SOURCE RECORDS
# # #

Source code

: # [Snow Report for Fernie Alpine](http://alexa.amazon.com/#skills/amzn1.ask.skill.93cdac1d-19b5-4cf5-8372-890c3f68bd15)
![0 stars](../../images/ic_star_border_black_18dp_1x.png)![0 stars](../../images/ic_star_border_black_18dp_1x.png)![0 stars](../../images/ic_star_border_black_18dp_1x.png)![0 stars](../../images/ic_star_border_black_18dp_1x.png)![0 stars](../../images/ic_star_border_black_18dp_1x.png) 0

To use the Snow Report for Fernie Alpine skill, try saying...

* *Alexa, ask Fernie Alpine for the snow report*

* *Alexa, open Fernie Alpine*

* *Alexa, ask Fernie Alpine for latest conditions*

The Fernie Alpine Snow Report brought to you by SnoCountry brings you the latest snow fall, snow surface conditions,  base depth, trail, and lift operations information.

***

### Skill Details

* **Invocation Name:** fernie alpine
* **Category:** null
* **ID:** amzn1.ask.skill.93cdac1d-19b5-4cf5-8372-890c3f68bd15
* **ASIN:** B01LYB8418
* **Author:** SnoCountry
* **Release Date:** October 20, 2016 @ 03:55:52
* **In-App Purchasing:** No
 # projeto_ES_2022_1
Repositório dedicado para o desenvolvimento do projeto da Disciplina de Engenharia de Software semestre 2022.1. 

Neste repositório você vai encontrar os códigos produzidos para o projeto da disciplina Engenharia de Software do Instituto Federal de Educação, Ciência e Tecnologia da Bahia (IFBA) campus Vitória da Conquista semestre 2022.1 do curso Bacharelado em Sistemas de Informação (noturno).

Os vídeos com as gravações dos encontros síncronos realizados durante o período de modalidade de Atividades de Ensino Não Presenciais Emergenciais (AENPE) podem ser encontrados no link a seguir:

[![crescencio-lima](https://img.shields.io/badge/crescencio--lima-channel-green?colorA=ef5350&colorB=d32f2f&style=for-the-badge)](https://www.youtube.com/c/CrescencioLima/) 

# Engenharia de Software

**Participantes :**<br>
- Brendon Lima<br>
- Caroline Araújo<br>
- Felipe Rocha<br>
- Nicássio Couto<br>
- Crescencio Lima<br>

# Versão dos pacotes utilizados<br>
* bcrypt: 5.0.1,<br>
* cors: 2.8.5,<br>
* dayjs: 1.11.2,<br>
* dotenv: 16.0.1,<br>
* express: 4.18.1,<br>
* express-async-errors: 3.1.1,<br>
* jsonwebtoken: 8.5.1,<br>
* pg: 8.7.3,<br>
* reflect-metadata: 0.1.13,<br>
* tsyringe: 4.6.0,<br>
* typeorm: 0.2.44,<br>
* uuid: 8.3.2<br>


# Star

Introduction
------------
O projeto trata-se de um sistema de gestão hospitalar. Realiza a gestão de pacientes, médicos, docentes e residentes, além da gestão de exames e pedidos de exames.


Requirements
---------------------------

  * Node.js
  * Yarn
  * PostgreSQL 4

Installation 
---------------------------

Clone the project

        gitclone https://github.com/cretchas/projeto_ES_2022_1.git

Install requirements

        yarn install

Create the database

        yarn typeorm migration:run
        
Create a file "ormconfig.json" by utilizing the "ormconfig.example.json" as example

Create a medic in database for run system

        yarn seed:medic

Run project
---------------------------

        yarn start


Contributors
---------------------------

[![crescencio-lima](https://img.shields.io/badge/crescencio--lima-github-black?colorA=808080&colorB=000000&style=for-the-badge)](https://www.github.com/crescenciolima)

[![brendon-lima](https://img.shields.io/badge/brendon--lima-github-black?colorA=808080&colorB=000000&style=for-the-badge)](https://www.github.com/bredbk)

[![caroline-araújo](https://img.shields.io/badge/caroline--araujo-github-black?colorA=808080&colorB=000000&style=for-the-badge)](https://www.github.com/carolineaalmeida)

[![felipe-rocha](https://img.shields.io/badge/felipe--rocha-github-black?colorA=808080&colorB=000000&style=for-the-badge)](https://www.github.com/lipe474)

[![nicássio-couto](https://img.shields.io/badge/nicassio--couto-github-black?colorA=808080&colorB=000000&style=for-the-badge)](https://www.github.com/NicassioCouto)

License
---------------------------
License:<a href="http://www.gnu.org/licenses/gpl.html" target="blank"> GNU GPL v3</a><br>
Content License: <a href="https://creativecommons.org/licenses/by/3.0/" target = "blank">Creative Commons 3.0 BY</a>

# # #

TO DO
Reproduce all the data precisely, word for word.

RESPONSE
Source code

: # [Snow Report for Fernie Alpine](http://alexa.amazon.com/#skills/amzn1.ask.skill.93cdac1d-19b5-4cf5-8372-890c3f68bd15)
![0 stars](../../images/ic_star_border_black_18dp_1x.png)![0 stars](../../images/ic_star_border_black_18dp_1x.png)![0 stars](../../images/ic_star_border_black_18dp_1x.png)![0 stars](../../images/ic_star_border_black_18dp_1x.png)![0 stars](../../images/ic_star_border_black_18dp_1x.png) 0

To use the Snow Report for Fernie Alpine skill, try saying...

* *Alexa, ask Fernie Alpine for the snow report*

* *Alexa, open Fernie Alpine*

* *Alexa, ask Fernie Alpine for latest conditions*

The Fernie Alpine Snow Report brought to you by SnoCountry brings you the latest snow fall, snow surface conditions,  base depth, trail, and lift operations information.

***

### Skill Details

* **Invocation Name:** fernie alpine
* **Category:** null
* **ID:** amzn1.ask.skill.93cdac1d-19b5-4cf5-8372-890c3f68bd15
* **ASIN:** B01LYB8418
* **Author:** SnoCountry
* **Release Date:** October 20, 2016 @ 03:55:52
* **In-App Purchasing:** No
 # projeto_ES_2022_1
Repositório dedicado para o desenvolvimento do projeto da Disciplina de Engenharia de Software semestre 2022.1. 

Neste repositório você vai encontrar os códigos produzidos para o projeto da disciplina Engenharia de Software do Instituto Federal de Educação, Ciência e Tecnologia da Bahia (IFBA) campus Vitória da Conquista semestre 2022.1 do curso Bacharelado em Sistemas de Informação (noturno).

Os vídeos com as gravações dos encontros síncronos realizados durante o período de modalidade de Atividades de Ensino Não Presenciais Emergenciais (AENPE) podem ser encontrados no link a seguir:

[![crescencio-lima](https://img.shields.io/badge/crescencio--lima-channel-green?colorA=ef5350&colorB=d32f2f&style=for-the-badge)](https://www.youtube.com/c/CrescencioLima/) 

# Engenharia de Software

**Participantes :**<br>
- Brendon Lima<br>
- Caroline Araújo<br>
- Felipe Rocha<br>
- Nicássio Couto<br>
- Crescencio Lima<br>

# Versão dos pacotes utilizados<br>
* bcrypt: 5.0.1,<br>
* cors: 2.8.5,<br>
* dayjs: 1.11.2,<br>
* dotenv: 16.0.1,<br>
* express: 4.18.1,<br>
* express-async-errors: 3.1.1,<br>
* jsonwebtoken: 8.5.1,<br>
* pg: 8.7.3,<br>
* reflect-metadata: 0.1.13,<br>
* tsyringe: 4.6.0,<br>
* typeorm: 0.2.44,<br>
* uuid: 8.3.2<br>


# Star

Introduction
------------
O projeto trata-se de um sistema de gestão hospitalar. Realiza a gestão de pacientes, médicos, docentes e residentes, além da gestão de exames e pedidos de exames.


Requirements
---------------------------

  * Node.js
  * Yarn
  * PostgreSQL 4

Installation 
---------------------------

Clone the project

        gitclone https://github.com/cretchas/projeto_ES_2022_1.git

Install requirements

        yarn install

Create the database

        yarn typeorm migration:run
        
Create a file "ormconfig.json" by utilizing the "ormconfig.example.json" as example

Create a medic in database for run system

        yarn seed:medic

Run project
---------------------------

        yarn start


Contributors
---------------------------

[![crescencio-lima](https://img.shields.io/badge/crescencio--lima-github-black?colorA=808080&colorB=000000&style=for-the-badge)](https://www.github.com/crescenciolima)

[![brendon-lima](https://img.shields.io/badge/brendon--lima-github-black?colorA=808080&colorB=000000&style=for-the-badge)](https://www.github.com/bredbk)

[![caroline-araújo](https://img.shields.io/badge/caroline--araujo-github-black?colorA=808080&colorB=000000&style=for-the-badge)](https://www.github.com/carolineaalmeida)

[![felipe-rocha](https://img.shields.io/badge/felipe--rocha-github-black?colorA=808080&colorB=000000&style=for-the-badge)](https://www.github.com/lipe474)

[![nicássio-couto](https://img.shields.io/badge/nicassio--couto-github-black?colorA=808080&colorB=000000&style=for-the-badge)](https://www.github.com/NicassioCouto)

License
---------------------------
License:<a href="http://www.gnu.org/licenses/gpl.html" target="blank"> GNU GPL v3</a><br>
Content License: <a href="https://creativecommons.org/licenses/by/3.0/" target = "blank">Creative Commons 3.0 BY</a>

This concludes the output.